Distributed November 1995
Contact: Richard Morin

On-line literary magazine

Publishing takes a supernatural turn on the World Wide Web

PROVIDENCE, R.I. -- With a proliferation of 'zines and newspapers on the World Wide Web as well as offerings from individual home pages, the Internet is rapidly changing the means of publication for fiction and non-fiction. Now comes Coven Pride, a World Wide Web magazine dedicated to tales of the unusual and supernatural.

Coven Pride was created by Robert Arellano, visiting lecturer of English and a noted hyperfiction author. The on-line literary magazine was launched in earnest this summer to help authors around the world get a fresh or unusual perspective on their surroundings by creating tales that begin in familiar environs and depart for the strange and sometimes frightening. It is a craft that noted Providence author Howard Phillips Lovecraft employed in most of his works, using anagrams to rename the cities in which his stories were set. Anagrams are prominent in Coven Pride, which itself is an anagram for Providence.

"There is a sense of hunger on a societal level for a collective myth and a chance for people to participate in the creation of collective myths pertinent to real experience," Arellano said. "The Internet is an opportunity to imbue that collective experience of myth."

Each week, authors from around the world submit articles about roaming werewolves, alien visitors and subterranean monsters. "It is clear that a lot of these stories were not written specifically for Coven Pride. They were written before this, possibly without a specific forum in mind," Arellano said. "With Coven Pride, there is now a forum.
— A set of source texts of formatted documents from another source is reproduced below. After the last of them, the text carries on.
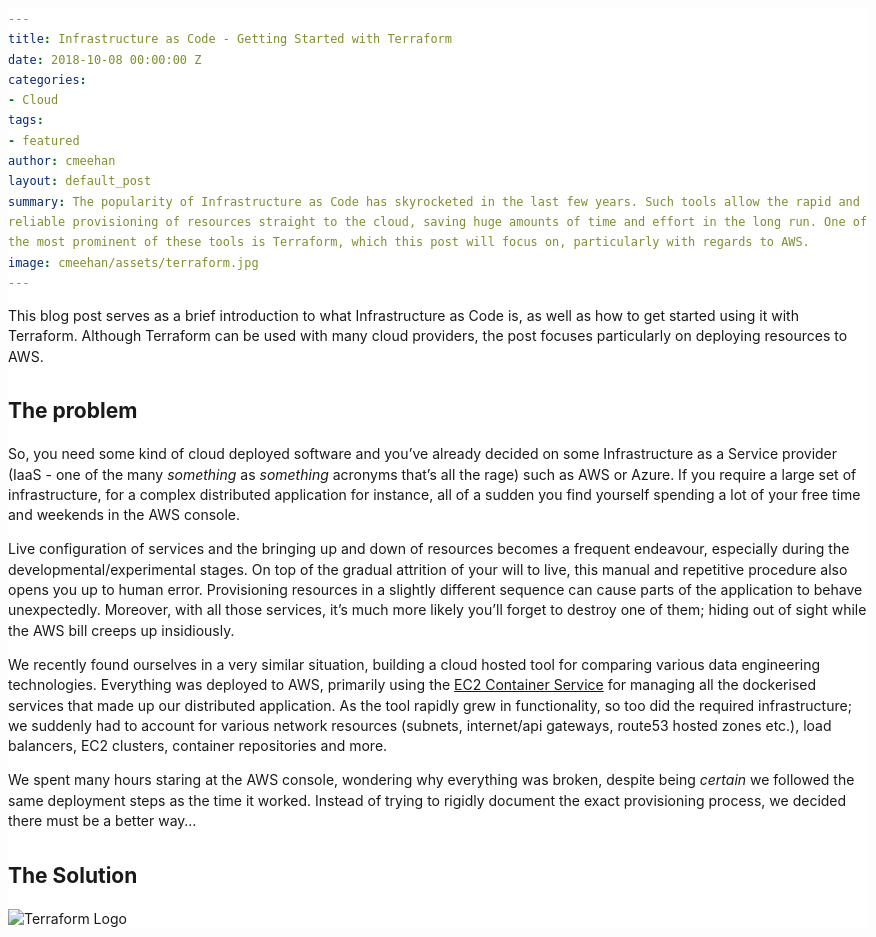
 ```yaml
---
title: Infrastructure as Code - Getting Started with Terraform
date: 2018-10-08 00:00:00 Z
categories:
- Cloud
tags:
- featured
author: cmeehan
layout: default_post
summary: The popularity of Infrastructure as Code has skyrocketed in the last few years. Such tools allow the rapid and reliable provisioning of resources straight to the cloud, saving huge amounts of time and effort in the long run. One of the most prominent of these tools is Terraform, which this post will focus on, particularly with regards to AWS.
image: cmeehan/assets/terraform.jpg
---
```


This blog post serves as a brief introduction to what Infrastructure as Code is, as well as how to get started using it with Terraform. Although Terraform can be used with many cloud providers, the post focuses particularly on deploying resources to AWS.

## The problem

So, you need some kind of cloud deployed software and you’ve already decided on some Infrastructure as a Service provider (IaaS - one of the many *something* as *something* acronyms that’s all the rage) such as AWS or Azure. If you require a large set of infrastructure, for a complex distributed application for instance, all of a sudden you find yourself spending a lot of your free time and weekends in the AWS console.

Live configuration of services and the bringing up and down of resources becomes a frequent endeavour, especially during the developmental/experimental stages. On top of the gradual attrition of your will to live, this manual and repetitive procedure also opens you up to human error. Provisioning resources in a slightly different sequence can cause parts of the application to behave unexpectedly. Moreover, with all those services, it’s much more likely you’ll forget to destroy one of them; hiding out of sight while the AWS bill creeps up insidiously.

We recently found ourselves in a very similar situation, building a cloud hosted tool for comparing various data engineering technologies. Everything was deployed to AWS, primarily using the [EC2 Container Service](https://docs.aws.amazon.com/AmazonECS/latest/developerguide/Welcome.html) for managing all the dockerised services that made up our distributed application. As the tool rapidly grew in functionality, so too did the required infrastructure; we suddenly had to account for various network resources (subnets, internet/api gateways, route53 hosted zones etc.), load balancers, EC2 clusters,  container repositories and more. 

We spent many hours staring at the AWS console, wondering why everything was broken, despite being *certain* we followed the same deployment steps as the time it worked. Instead of trying to rigidly document the exact provisioning process, we decided there must be a better way…

## The Solution


![Terraform Logo]({{site.baseurl}}/cmeehan/assets/terraform-logo.PNG)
Coven Pride evolved from earlier efforts by Arellano to use the Internet as a distribution tool for two fictional characters who provided advice and spun tales that departed from the usual. "This time last year it was an individual project that started accepting submissions," Arellano said. "It has now matured. In that process, which came about organically, a recognition of what I wanted to work on, a literary magazine specializing in weird tales or fiction with unusual themes, came about."

Strange tales are a part of Arellano's Latin American roots. "My heritage is `magic realism,' the potential for the supernatural or non-ordinary to happen in reality," said Arellano, who is of Cuban descent.

Unlike traditional literary magazines, Arellano believes there is a communal experience that surrounds a World Wide Web literary magazine. "Coven Pride is part archive, part weekly magazine, part cauldron ... with the whole greater than the parts," he said.

Coven Pride is not Arellano's first foray into magazines distributed through the Internet. He has also published LSD-50 from an FTP site. "I had to do this (Coven Pride) not only as a writer, but as a teacher, since I was going to be encouraging my students to find alternative means of publishing," said Arellano, who teaches a hyperfiction class at Brown.